**Exercise instructions**
Please copy each line of the listing that includes the string "chaining".

**Data extract**
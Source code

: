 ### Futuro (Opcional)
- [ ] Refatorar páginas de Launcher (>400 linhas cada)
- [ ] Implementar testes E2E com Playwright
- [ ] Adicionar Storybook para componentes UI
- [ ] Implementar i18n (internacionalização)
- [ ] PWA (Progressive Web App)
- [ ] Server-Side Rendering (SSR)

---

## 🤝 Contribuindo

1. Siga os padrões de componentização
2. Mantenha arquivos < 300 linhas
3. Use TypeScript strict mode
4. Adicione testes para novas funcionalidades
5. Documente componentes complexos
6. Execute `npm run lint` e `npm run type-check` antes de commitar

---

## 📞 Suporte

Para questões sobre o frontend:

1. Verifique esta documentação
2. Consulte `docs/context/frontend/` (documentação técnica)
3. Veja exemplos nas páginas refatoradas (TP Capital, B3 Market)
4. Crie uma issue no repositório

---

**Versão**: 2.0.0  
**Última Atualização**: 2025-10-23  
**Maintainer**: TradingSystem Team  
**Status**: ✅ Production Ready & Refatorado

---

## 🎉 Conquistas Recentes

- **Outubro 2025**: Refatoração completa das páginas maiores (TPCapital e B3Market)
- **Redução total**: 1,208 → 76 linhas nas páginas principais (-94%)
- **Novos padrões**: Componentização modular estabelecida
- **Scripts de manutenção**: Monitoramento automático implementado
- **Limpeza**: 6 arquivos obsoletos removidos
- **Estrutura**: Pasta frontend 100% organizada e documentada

...

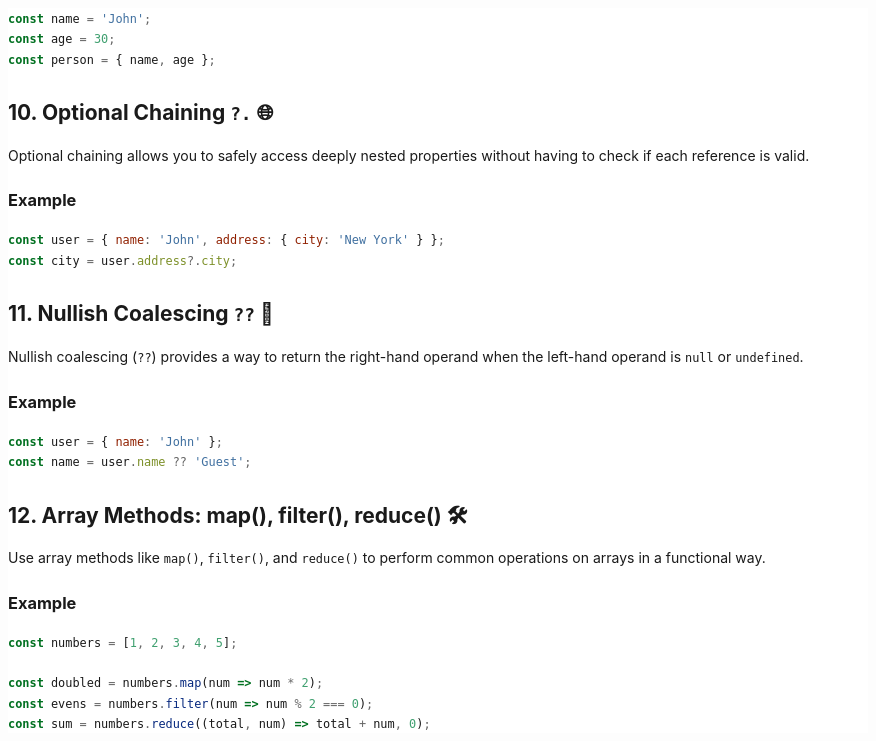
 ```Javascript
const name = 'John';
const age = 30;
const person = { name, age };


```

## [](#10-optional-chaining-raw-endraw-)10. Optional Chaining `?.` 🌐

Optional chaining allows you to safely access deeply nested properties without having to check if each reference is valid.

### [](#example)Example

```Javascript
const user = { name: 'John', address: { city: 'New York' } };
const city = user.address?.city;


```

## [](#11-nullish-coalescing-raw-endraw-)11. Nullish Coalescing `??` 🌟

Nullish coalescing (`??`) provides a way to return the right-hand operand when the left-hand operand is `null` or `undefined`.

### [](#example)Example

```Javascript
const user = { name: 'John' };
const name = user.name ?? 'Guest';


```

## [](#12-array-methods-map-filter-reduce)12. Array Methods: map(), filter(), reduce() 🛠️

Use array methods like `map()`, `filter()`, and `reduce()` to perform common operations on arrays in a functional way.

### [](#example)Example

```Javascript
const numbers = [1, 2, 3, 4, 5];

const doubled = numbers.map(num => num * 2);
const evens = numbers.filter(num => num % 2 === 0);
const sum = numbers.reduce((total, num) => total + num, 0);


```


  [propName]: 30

* * *

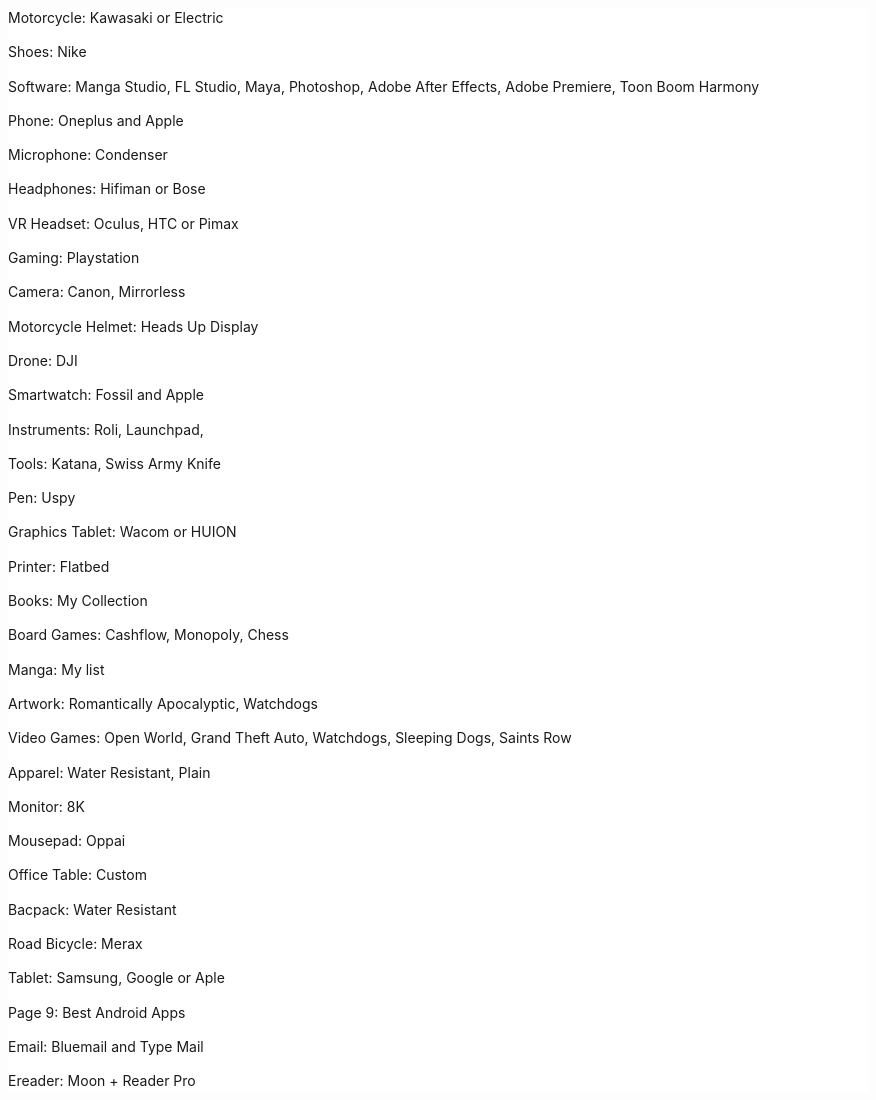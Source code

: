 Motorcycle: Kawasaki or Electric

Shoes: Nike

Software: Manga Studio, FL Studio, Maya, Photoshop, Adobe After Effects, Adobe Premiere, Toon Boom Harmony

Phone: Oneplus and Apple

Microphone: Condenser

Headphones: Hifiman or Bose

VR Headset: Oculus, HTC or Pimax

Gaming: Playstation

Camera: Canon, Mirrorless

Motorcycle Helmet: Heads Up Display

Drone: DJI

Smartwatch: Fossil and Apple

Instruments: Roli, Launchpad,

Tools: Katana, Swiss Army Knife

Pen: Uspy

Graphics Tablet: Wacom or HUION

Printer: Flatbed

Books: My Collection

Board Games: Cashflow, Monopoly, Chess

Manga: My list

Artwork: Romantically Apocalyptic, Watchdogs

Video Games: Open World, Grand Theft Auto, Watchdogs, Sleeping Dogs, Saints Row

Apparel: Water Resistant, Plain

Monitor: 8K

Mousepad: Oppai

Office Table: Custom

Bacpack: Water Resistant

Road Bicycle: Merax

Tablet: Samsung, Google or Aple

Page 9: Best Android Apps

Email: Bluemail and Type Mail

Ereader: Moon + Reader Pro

**Final answer**
## [](#10-optional-chaining-raw-endraw-)10. Optional Chaining `?.` 🌐
Optional chaining allows you to safely access deeply nested properties without having to check if each reference is valid.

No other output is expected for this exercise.